▶ [Description of the task] Determine how many lines in the records hold "await", and give that number with nothing added.

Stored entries

__________________________________________________

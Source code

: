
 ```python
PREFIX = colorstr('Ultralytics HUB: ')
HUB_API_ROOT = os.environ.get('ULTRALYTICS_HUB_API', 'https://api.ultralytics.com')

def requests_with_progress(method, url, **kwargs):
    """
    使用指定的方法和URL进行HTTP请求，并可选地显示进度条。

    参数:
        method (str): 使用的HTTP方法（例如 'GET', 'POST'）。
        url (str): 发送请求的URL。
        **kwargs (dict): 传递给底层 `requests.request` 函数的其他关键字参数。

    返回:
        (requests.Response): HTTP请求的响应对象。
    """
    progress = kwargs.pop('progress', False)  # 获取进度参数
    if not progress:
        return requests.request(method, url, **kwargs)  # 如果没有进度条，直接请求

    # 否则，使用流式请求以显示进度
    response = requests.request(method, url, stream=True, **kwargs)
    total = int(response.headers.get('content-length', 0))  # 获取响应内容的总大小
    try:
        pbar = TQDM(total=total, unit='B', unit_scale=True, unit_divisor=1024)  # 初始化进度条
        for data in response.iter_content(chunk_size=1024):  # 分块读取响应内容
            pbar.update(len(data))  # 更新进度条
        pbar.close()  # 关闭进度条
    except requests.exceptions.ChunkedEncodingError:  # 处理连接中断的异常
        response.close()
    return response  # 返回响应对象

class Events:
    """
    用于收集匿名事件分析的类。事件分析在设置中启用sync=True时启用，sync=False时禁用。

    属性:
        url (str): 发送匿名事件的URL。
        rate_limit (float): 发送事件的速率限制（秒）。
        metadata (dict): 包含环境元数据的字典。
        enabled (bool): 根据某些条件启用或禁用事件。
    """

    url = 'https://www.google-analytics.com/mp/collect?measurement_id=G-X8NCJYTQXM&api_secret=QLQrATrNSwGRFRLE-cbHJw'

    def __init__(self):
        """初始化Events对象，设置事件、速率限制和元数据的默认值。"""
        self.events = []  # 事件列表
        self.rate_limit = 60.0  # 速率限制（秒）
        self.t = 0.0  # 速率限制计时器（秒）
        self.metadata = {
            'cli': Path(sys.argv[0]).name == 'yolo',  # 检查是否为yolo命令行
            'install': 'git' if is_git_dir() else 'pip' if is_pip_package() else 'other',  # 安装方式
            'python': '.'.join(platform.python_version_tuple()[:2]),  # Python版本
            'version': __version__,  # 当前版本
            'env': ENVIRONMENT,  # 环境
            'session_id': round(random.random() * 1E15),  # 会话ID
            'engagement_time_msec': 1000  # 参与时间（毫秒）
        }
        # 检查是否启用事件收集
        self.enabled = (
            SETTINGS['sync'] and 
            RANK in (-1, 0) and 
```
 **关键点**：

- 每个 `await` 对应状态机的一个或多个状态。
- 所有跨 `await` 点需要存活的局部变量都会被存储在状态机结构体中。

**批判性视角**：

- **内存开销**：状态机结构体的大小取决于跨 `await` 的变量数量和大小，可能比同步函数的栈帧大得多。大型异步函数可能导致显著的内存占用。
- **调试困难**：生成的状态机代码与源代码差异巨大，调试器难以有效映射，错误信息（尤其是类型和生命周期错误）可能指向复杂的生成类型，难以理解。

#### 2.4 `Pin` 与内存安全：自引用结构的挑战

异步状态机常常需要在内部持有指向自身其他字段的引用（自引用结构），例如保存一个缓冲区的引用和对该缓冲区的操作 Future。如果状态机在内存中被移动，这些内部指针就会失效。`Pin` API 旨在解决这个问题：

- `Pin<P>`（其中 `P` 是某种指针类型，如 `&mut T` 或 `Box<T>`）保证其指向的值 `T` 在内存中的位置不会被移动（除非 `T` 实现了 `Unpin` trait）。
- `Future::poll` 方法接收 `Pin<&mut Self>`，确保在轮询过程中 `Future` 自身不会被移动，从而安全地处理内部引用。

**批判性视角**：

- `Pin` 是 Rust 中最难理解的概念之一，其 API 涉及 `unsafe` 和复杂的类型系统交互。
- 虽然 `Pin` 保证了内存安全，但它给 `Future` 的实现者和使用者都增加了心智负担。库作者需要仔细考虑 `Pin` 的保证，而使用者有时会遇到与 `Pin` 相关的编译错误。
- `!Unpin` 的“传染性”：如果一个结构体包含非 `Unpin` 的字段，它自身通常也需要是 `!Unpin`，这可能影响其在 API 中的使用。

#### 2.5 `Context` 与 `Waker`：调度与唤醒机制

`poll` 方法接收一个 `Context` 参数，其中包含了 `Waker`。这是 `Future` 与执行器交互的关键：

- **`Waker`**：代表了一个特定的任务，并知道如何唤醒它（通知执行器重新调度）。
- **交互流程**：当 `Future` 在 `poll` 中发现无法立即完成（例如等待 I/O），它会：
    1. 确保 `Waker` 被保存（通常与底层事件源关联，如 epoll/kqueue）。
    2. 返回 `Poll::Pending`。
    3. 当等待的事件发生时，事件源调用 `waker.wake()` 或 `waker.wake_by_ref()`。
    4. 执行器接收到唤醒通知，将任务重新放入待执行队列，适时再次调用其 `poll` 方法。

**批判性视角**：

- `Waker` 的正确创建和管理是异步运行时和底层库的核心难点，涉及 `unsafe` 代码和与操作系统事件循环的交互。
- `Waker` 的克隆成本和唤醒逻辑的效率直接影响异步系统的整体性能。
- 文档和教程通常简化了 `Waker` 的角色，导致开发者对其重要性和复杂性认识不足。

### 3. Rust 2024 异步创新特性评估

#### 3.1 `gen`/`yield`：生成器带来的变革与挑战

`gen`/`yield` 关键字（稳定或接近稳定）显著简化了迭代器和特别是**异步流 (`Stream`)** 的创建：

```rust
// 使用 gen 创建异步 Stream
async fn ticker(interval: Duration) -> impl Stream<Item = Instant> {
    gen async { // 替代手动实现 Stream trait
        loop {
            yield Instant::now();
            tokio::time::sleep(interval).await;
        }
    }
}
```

__________________________________________________

▶ [Answer to this problem] 4